WORK TO COMPLETE — Reproduce the listing in its entirety. Do not reproduce the pictures.
----- INFORMATION
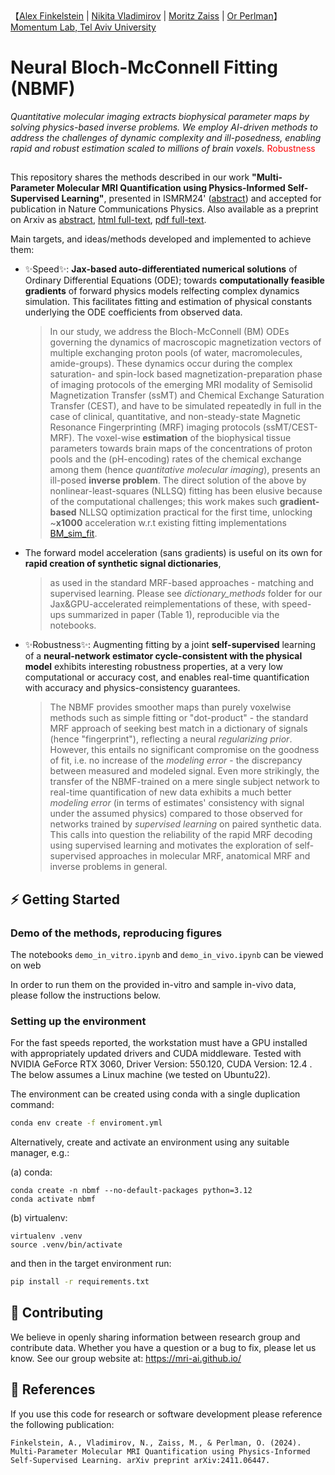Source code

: </div>
【<a href='https://github.com/falex-aimri' target='_blank'>Alex Finkelstein</a> |
<a href='https://github.com/vnikale' target='_blank'>Nikita Vladimirov</a> |
<a href='https://github.com/cest-sources' target='_blank'>Moritz Zaiss</a> |
<a href='https://github.com/operlman' target='_blank'>Or Perlman</a>】
<div>
<a href='https://mri-ai.github.io/' target='_blank'>Momentum Lab, Tel Aviv University</a>
</div>

# Neural Bloch-McConnell Fitting (NBMF)
*Quantitative molecular imaging extracts biophysical parameter maps by solving physics-based inverse problems. We employ AI-driven methods to address the challenges of dynamic complexity and ill-posedness, enabling rapid and robust estimation scaled to millions of brain voxels.*
<span style="color:red">Robustness</span>
## 
This repository shares the methods described in our work **"Multi-Parameter Molecular MRI Quantification using Physics-Informed Self-Supervised Learning"**, presented in ISMRM24' ([abstract](https://archive.ismrm.org/2024/4478.html)) and accepted for publication in Nature Communications Physics. Also available as a preprint on Arxiv as [abstract](https://arxiv.org/abs/2411.06447), [html full-text](https://arxiv.org/html/2411.06447), [pdf full-text](https://arxiv.org/pdf/2411.06447). 

Main targets, and ideas/methods developed and implemented to achieve them: 
* ✨Speed✨: **Jax-based auto-differentiated numerical solutions** of Ordinary Differential Equations (ODE); towards **computationally feasible gradients** of forward physics models relfecting complex dynamics simulation. This facilitates fitting and estimation of physical constants underlying the ODE coefficients from observed data.
  > In our study, we address the Bloch-McConnell (BM) ODEs governing the dynamics of macroscopic magnetization vectors of multiple exchanging proton pools (of water, macromolecules, amide-groups). These dynamics occur during the complex saturation- and spin-lock based 
  > magnetization-preparation phase of imaging protocols of the emerging MRI modality of Semisolid Magnetization Transfer (ssMT) and Chemical Exchange Saturation Transfer (CEST), and have to be simulated repeatedly in full in the case of clinical, quantitative, and non-steady-state Magnetic Resonance Fingerprinting (MRF) imaging protocols (ssMT/CEST-MRF). The voxel-wise **estimation** of the biophysical tissue parameters towards brain maps of the concentrations of proton pools and the (pH-encoding) rates of the chemical exchange among them (hence _quantitative molecular imaging_), presents an ill-posed **inverse problem**. The direct solution of the above by nonlinear-least-squares (NLLSQ) fitting has been elusive because of the computational challenges; this work makes such **gradient-based**  NLLSQ optimization practical for the first time, unlocking ~**x1000** acceleration w.r.t existing fitting implementations [BM_sim_fit](https://github.com/cest-sources/BM_sim_fit).
* The forward model acceleration (sans gradients) is useful on its own for **rapid creation of synthetic signal dictionaries**,
  > as used in the standard MRF-based approaches - matching and supervised learning. Please see _dictionary_methods_ folder for our Jax&GPU-accelerated reimplementations of these, with speed-ups summarized in paper (Table 1), reproducible via the notebooks.
* ✨Robustness✨: Augmenting fitting by a joint **self-supervised** learning of a **neural-network estimator cycle-consistent with the physical model** exhibits interesting robustness properties, at a very low computational or accuracy cost, and enables real-time quantification with accuracy and physics-consistency guarantees.
  >  The NBMF provides smoother maps than purely voxelwise methods such as simple fitting or "dot-product" - the standard MRF approach of seeking best match in a dictionary of signals (hence "fingerprint"), reflecting a neural _regularizing prior_. However, this entails no significant compromise on the goodness of fit, i.e. no increase of the _modeling error_ - the discrepancy between measured and modeled signal. Even more strikingly, the transfer of the NBMF-trained on a mere single subject network to real-time quantification of new data exhibits a much better _modeling error_ (in terms of estimates' consistency with signal under the assumed physics) compared to those observed for networks trained by _supervised learning_ on paired synthetic data. This calls into question the reliability of the rapid MRF decoding using supervised learning and motivates the exploration of self-supervised approaches in molecular MRF, anatomical MRF and inverse problems in general.


## ⚡ Getting Started

### Demo of the methods, reproducing figures

The notebooks ```demo_in_vitro.ipynb``` and ```demo_in_vivo.ipynb``` can be viewed on web

In order to run them on the provided in-vitro and sample in-vivo data, please follow the instructions below.

### Setting up the environment

For the fast speeds reported, the workstation must have a GPU installed with appropriately updated drivers and CUDA middleware. Tested with NVIDIA GeForce RTX 3060, Driver Version: 550.120, CUDA Version: 12.4 .
The below assumes a Linux machine (we tested on Ubuntu22).

The environment can be created using conda with a single duplication command:
```bash
conda env create -f enviroment.yml
```

Alternatively, create and activate an environment using any suitable manager, e.g.:

(a) conda:
```
conda create -n nbmf --no-default-packages python=3.12
conda activate nbmf
```
(b) virtualenv:
```
virtualenv .venv
source .venv/bin/activate
```

and then in the target environment run:
```bash
pip install -r requirements.txt
```

## 🚀 Contributing
We believe in openly sharing information between research group and contribute data. 
Whether you have a question or a bug to fix, please let us know. See our group website at: https://mri-ai.github.io/

## 📑 References
If you use this code for research or software development please reference the following publication:
``` # TO CHANGE
Finkelstein, A., Vladimirov, N., Zaiss, M., & Perlman, O. (2024). Multi-Parameter Molecular MRI Quantification using Physics-Informed Self-Supervised Learning. arXiv preprint arXiv:2411.06447.‏
```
----------
RESPONSE TO THE EXERCISE —
Source code

: </div>
【<a href='https://github.com/falex-aimri' target='_blank'>Alex Finkelstein</a> |
<a href='https://github.com/vnikale' target='_blank'>Nikita Vladimirov</a> |
<a href='https://github.com/cest-sources' target='_blank'>Moritz Zaiss</a> |
<a href='https://github.com/operlman' target='_blank'>Or Perlman</a>】
<div>
<a href='https://mri-ai.github.io/' target='_blank'>Momentum Lab, Tel Aviv University</a>
</div>

# Neural Bloch-McConnell Fitting (NBMF)
*Quantitative molecular imaging extracts biophysical parameter maps by solving physics-based inverse problems. We employ AI-driven methods to address the challenges of dynamic complexity and ill-posedness, enabling rapid and robust estimation scaled to millions of brain voxels.*
<span style="color:red">Robustness</span>
## 
This repository shares the methods described in our work **"Multi-Parameter Molecular MRI Quantification using Physics-Informed Self-Supervised Learning"**, presented in ISMRM24' ([abstract](https://archive.ismrm.org/2024/4478.html)) and accepted for publication in Nature Communications Physics. Also available as a preprint on Arxiv as [abstract](https://arxiv.org/abs/2411.06447), [html full-text](https://arxiv.org/html/2411.06447), [pdf full-text](https://arxiv.org/pdf/2411.06447). 

Main targets, and ideas/methods developed and implemented to achieve them: 
* ✨Speed✨: **Jax-based auto-differentiated numerical solutions** of Ordinary Differential Equations (ODE); towards **computationally feasible gradients** of forward physics models relfecting complex dynamics simulation. This facilitates fitting and estimation of physical constants underlying the ODE coefficients from observed data.
  > In our study, we address the Bloch-McConnell (BM) ODEs governing the dynamics of macroscopic magnetization vectors of multiple exchanging proton pools (of water, macromolecules, amide-groups). These dynamics occur during the complex saturation- and spin-lock based 
  > magnetization-preparation phase of imaging protocols of the emerging MRI modality of Semisolid Magnetization Transfer (ssMT) and Chemical Exchange Saturation Transfer (CEST), and have to be simulated repeatedly in full in the case of clinical, quantitative, and non-steady-state Magnetic Resonance Fingerprinting (MRF) imaging protocols (ssMT/CEST-MRF). The voxel-wise **estimation** of the biophysical tissue parameters towards brain maps of the concentrations of proton pools and the (pH-encoding) rates of the chemical exchange among them (hence _quantitative molecular imaging_), presents an ill-posed **inverse problem**. The direct solution of the above by nonlinear-least-squares (NLLSQ) fitting has been elusive because of the computational challenges; this work makes such **gradient-based**  NLLSQ optimization practical for the first time, unlocking ~**x1000** acceleration w.r.t existing fitting implementations [BM_sim_fit](https://github.com/cest-sources/BM_sim_fit).
* The forward model acceleration (sans gradients) is useful on its own for **rapid creation of synthetic signal dictionaries**,
  > as used in the standard MRF-based approaches - matching and supervised learning. Please see _dictionary_methods_ folder for our Jax&GPU-accelerated reimplementations of these, with speed-ups summarized in paper (Table 1), reproducible via the notebooks.
* ✨Robustness✨: Augmenting fitting by a joint **self-supervised** learning of a **neural-network estimator cycle-consistent with the physical model** exhibits interesting robustness properties, at a very low computational or accuracy cost, and enables real-time quantification with accuracy and physics-consistency guarantees.
  >  The NBMF provides smoother maps than purely voxelwise methods such as simple fitting or "dot-product" - the standard MRF approach of seeking best match in a dictionary of signals (hence "fingerprint"), reflecting a neural _regularizing prior_. However, this entails no significant compromise on the goodness of fit, i.e. no increase of the _modeling error_ - the discrepancy between measured and modeled signal. Even more strikingly, the transfer of the NBMF-trained on a mere single subject network to real-time quantification of new data exhibits a much better _modeling error_ (in terms of estimates' consistency with signal under the assumed physics) compared to those observed for networks trained by _supervised learning_ on paired synthetic data. This calls into question the reliability of the rapid MRF decoding using supervised learning and motivates the exploration of self-supervised approaches in molecular MRF, anatomical MRF and inverse problems in general.


## ⚡ Getting Started

### Demo of the methods, reproducing figures

The notebooks ```demo_in_vitro.ipynb``` and ```demo_in_vivo.ipynb``` can be viewed on web

In order to run them on the provided in-vitro and sample in-vivo data, please follow the instructions below.

### Setting up the environment

For the fast speeds reported, the workstation must have a GPU installed with appropriately updated drivers and CUDA middleware. Tested with NVIDIA GeForce RTX 3060, Driver Version: 550.120, CUDA Version: 12.4 .
The below assumes a Linux machine (we tested on Ubuntu22).

The environment can be created using conda with a single duplication command:
```bash
conda env create -f enviroment.yml
```

Alternatively, create and activate an environment using any suitable manager, e.g.:

(a) conda:
```
conda create -n nbmf --no-default-packages python=3.12
conda activate nbmf
```
(b) virtualenv:
```
virtualenv .venv
source .venv/bin/activate
```

and then in the target environment run:
```bash
pip install -r requirements.txt
```

## 🚀 Contributing
We believe in openly sharing information between research group and contribute data. 
Whether you have a question or a bug to fix, please let us know. See our group website at: https://mri-ai.github.io/

## 📑 References
If you use this code for research or software development please reference the following publication:
``` # TO CHANGE
Finkelstein, A., Vladimirov, N., Zaiss, M., & Perlman, O. (2024). Multi-Parameter Molecular MRI Quantification using Physics-Informed Self-Supervised Learning. arXiv preprint arXiv:2411.06447.‏
```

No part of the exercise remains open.